TASK BRIEF | Pull each line holding "blocks" out of the entries below.

DATA EXCERPTS |
╭──

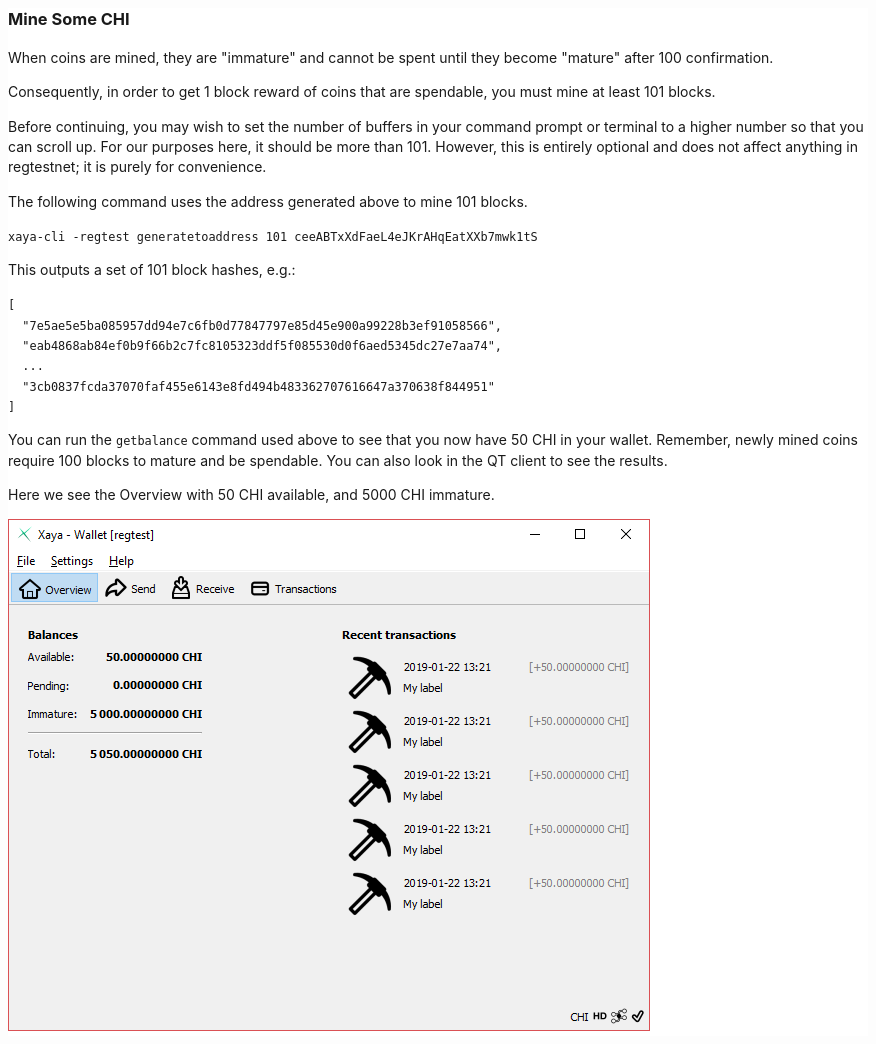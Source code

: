 ### Mine Some CHI

When coins are mined, they are "immature" and cannot be spent until they become "mature" after 100 confirmation.

Consequently, in order to get 1 block reward of coins that are spendable, you must mine at least 101 blocks. 

Before continuing, you may wish to set the number of buffers in your command prompt or terminal to a higher number so that you can scroll up. For our purposes here, it should be more than 101. However, this is entirely optional and does not affect anything in regtestnet; it is purely for convenience.

The following command uses the address generated above to mine 101 blocks.

	xaya-cli -regtest generatetoaddress 101 ceeABTxXdFaeL4eJKrAHqEatXXb7mwk1tS

This outputs a set of 101 block hashes, e.g.:

	[
	  "7e5ae5e5ba085957dd94e7c6fb0d77847797e85d45e900a99228b3ef91058566",
	  "eab4868ab84ef0b9f66b2c7fc8105323ddf5f085530d0f6aed5345dc27e7aa74",
	  ...
	  "3cb0837fcda37070faf455e6143e8fd494b483362707616647a370638f844951"
	]

You can run the `getbalance` command used above to see that you now have 50 CHI in your wallet. Remember, newly mined coins require 100 blocks to mature and be spendable. You can also look in the QT client to see the results.

Here we see the Overview with 50 CHI available, and 5000 CHI immature.

![XAYA QT Overview 50 CHI.png](img/XAYA%20QT%20Overview%2050%20CHI.png)
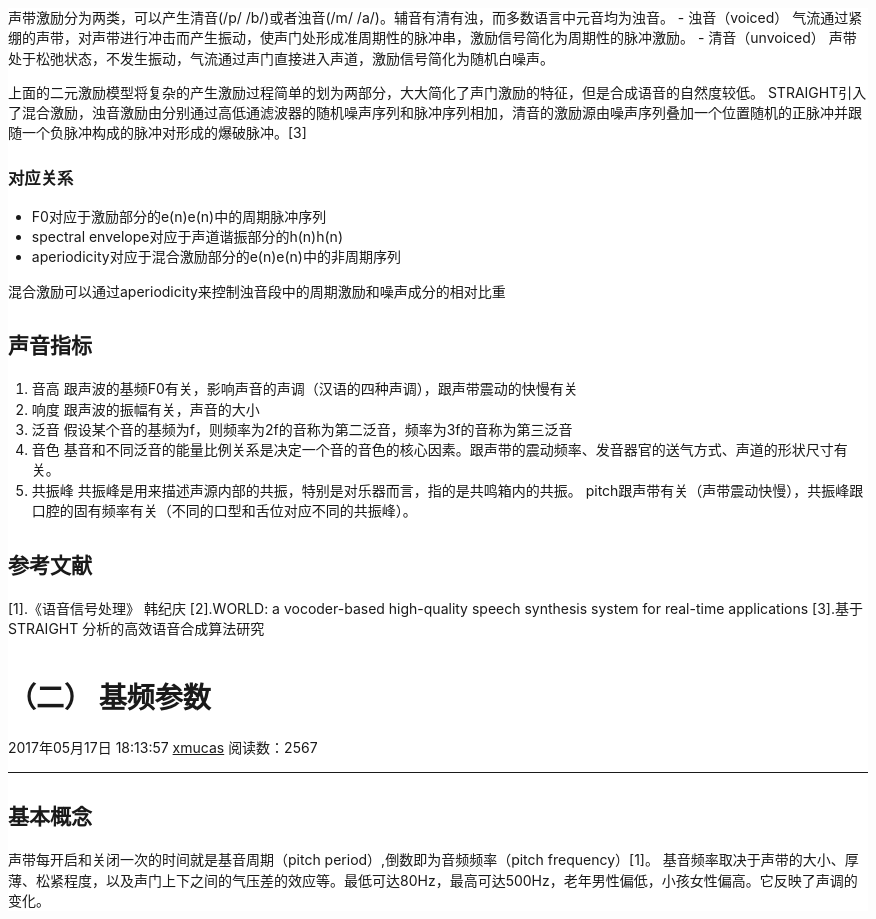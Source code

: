 声带激励分为两类，可以产生清音(/p/ /b/)或者浊音(/m/ /a/)。辅音有清有浊，而多数语言中元音均为浊音。 
\- 浊音（voiced） 
气流通过紧绷的声带，对声带进行冲击而产生振动，使声门处形成准周期性的脉冲串，激励信号简化为周期性的脉冲激励。 
\- 清音（unvoiced） 
声带处于松弛状态，不发生振动，气流通过声门直接进入声道，激励信号简化为随机白噪声。

上面的二元激励模型将复杂的产生激励过程简单的划为两部分，大大简化了声门激励的特征，但是合成语音的自然度较低。 
STRAIGHT引入了混合激励，浊音激励由分别通过高低通滤波器的随机噪声序列和脉冲序列相加，清音的激励源由噪声序列叠加一个位置随机的正脉冲并跟随一个负脉冲构成的脉冲对形成的爆破脉冲。[3]

### 对应关系

- F0对应于激励部分的e(n)e(n)中的周期脉冲序列
- spectral envelope对应于声道谐振部分的h(n)h(n)
- aperiodicity对应于混合激励部分的e(n)e(n)中的非周期序列

混合激励可以通过aperiodicity来控制浊音段中的周期激励和噪声成分的相对比重

## 声音指标

1. 音高 
   跟声波的基频F0有关，影响声音的声调（汉语的四种声调），跟声带震动的快慢有关
2. 响度 
   跟声波的振幅有关，声音的大小
3. 泛音 
   假设某个音的基频为f，则频率为2f的音称为第二泛音，频率为3f的音称为第三泛音
4. 音色 
   基音和不同泛音的能量比例关系是决定一个音的音色的核心因素。跟声带的震动频率、发音器官的送气方式、声道的形状尺寸有关。
5. 共振峰 
   共振峰是用来描述声源内部的共振，特别是对乐器而言，指的是共鸣箱内的共振。 
   pitch跟声带有关（声带震动快慢），共振峰跟口腔的固有频率有关（不同的口型和舌位对应不同的共振峰）。

## 参考文献

[1].《语音信号处理》 韩纪庆 
[2].WORLD: a vocoder-based high-quality speech synthesis system for real-time applications 
[3].基于STRAIGHT 分析的高效语音合成算法研究





# （二） 基频参数

2017年05月17日 18:13:57 [xmucas](https://me.csdn.net/xmdxcsj) 阅读数：2567



------

## 基本概念

声带每开启和关闭一次的时间就是基音周期（pitch period）,倒数即为音频频率（pitch frequency）[1]。 
基音频率取决于声带的大小、厚薄、松紧程度，以及声门上下之间的气压差的效应等。最低可达80Hz，最高可达500Hz，老年男性偏低，小孩女性偏高。它反映了声调的变化。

╰──

WRITTEN ANSWER |
Consequently, in order to get 1 block reward of coins that are spendable, you must mine at least 101 blocks. 
The following command uses the address generated above to mine 101 blocks.
You can run the `getbalance` command used above to see that you now have 50 CHI in your wallet. Remember, newly mined coins require 100 blocks to mature and be spendable. You can also look in the QT client to see the results.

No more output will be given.